The Ascension challenges us to ask: Are we willing to serve rather than be served? Are we ready to die to our preferences for the sake of unity and love?

A New Trinity on Earth

As Jesus prepared to return to the Father—to that place he occupied at creation's dawn, as described in John's opening words—he prayed for his followers. He asked the Father to pour out the Spirit upon them, to guide them, to keep them unified.

A beautiful new trinity emerges from this moment: Jesus' example, our living of that example, and God's Spirit guiding us. This trinity becomes visible to the world through our unity. People will know we are disciples of Christ not primarily through our correct theology or impressive programs, but through our oneness—our refusal to let differences divide us, our commitment to love across boundaries, our determination to stay together despite disagreements.

When we live in this unity, we give glory to God. And our world desperately needs more of God's glory.

The Epidemic of Division

Turn on the news for just a few minutes, and the toxicity becomes overwhelming. Violence, anger, hatred, and division dominate the headlines and flood our social media feeds. Our nation has become the "Divided States" rather than the United States. Communities fracture along countless fault lines. Even the church—meant to be a beacon of unity—struggles with internal divisions.

Consider the contentious topics that immediately raise our defenses: human sexuality, immigration policy, politics. These issues reveal deep rifts even among people of faith who claim to follow the same Jesus, read the same scriptures, and worship the same God.

No wonder those outside the church want nothing to do with us. Why would they be attracted to communities that mirror the same divisions, the same animosity, the same inability to bridge differences that plague the broader culture?

Our Best Moments

History reveals a powerful truth: we are at our best when we unite across our differences to serve others and advance the common good. In the early 1800s, Christians from diverse backgrounds came together to establish universities where people could receive education alongside spiritual formation.

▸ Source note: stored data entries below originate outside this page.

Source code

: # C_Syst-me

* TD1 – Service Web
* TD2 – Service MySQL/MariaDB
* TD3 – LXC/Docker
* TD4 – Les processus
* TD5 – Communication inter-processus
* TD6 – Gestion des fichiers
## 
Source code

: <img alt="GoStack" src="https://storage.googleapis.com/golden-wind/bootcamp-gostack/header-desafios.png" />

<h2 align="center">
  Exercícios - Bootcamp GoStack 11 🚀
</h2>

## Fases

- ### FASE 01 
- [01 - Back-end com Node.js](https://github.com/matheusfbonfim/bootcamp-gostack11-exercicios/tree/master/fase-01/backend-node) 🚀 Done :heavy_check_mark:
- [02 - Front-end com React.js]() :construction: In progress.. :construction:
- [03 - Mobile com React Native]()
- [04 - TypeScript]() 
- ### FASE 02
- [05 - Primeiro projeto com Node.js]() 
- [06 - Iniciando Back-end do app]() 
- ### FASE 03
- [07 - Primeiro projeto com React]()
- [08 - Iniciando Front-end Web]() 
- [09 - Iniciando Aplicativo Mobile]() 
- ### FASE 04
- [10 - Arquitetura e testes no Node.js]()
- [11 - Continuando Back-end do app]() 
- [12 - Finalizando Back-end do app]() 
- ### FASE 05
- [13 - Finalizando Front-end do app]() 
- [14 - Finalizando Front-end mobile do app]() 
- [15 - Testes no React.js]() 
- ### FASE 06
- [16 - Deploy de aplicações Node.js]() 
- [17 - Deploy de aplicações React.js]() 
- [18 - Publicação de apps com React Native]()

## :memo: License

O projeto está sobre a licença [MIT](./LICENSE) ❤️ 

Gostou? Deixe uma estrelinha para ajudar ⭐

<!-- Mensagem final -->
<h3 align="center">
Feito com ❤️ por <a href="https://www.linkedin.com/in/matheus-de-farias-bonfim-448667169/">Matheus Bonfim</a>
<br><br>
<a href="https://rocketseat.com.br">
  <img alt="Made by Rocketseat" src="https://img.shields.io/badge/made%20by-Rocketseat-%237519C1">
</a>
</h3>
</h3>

Institutions like Southern Methodist University stand as monuments to what unity can accomplish.

When a woman suffering from tuberculosis in early 1900s Phoenix found no medical care available, her church community rallied together. They united to create Good Samaritan Hospital, which eventually became Banner University Hospital—a legacy of healing that continues today.

These stories demonstrate what becomes possible when we embrace our diversity, celebrate our differences, and channel our collective energy toward love and service rather than self-interest and division.

The Call to Unity

The Ascension calls us to stop listening to voices that divide, that speak hatred, that tear us apart. These voices—regardless of their source—do not reflect the heart of God or the teachings of Jesus Christ. We must stop following them, stop amplifying them, stop empowering them.

Instead, we need to elevate and embrace voices that unite, that build bridges, that call us to our better angels. When we come together as one—especially as people of faith—God's glory pours out. In that unity, we experience the amazing and wonderful things God longs to do in and through us.

The Ascension isn't just a historical event to remember once a year. It's a present reality and a future hope. It reminds us that Jesus has gone before us, preparing the way. It assures us that the Spirit remains with us, guiding and empowering us. And it challenges us to live in such radical unity and love that the watching world can't help but see God's glory reflected in our lives.

The hour has come. Will we embrace this sacred trajectory?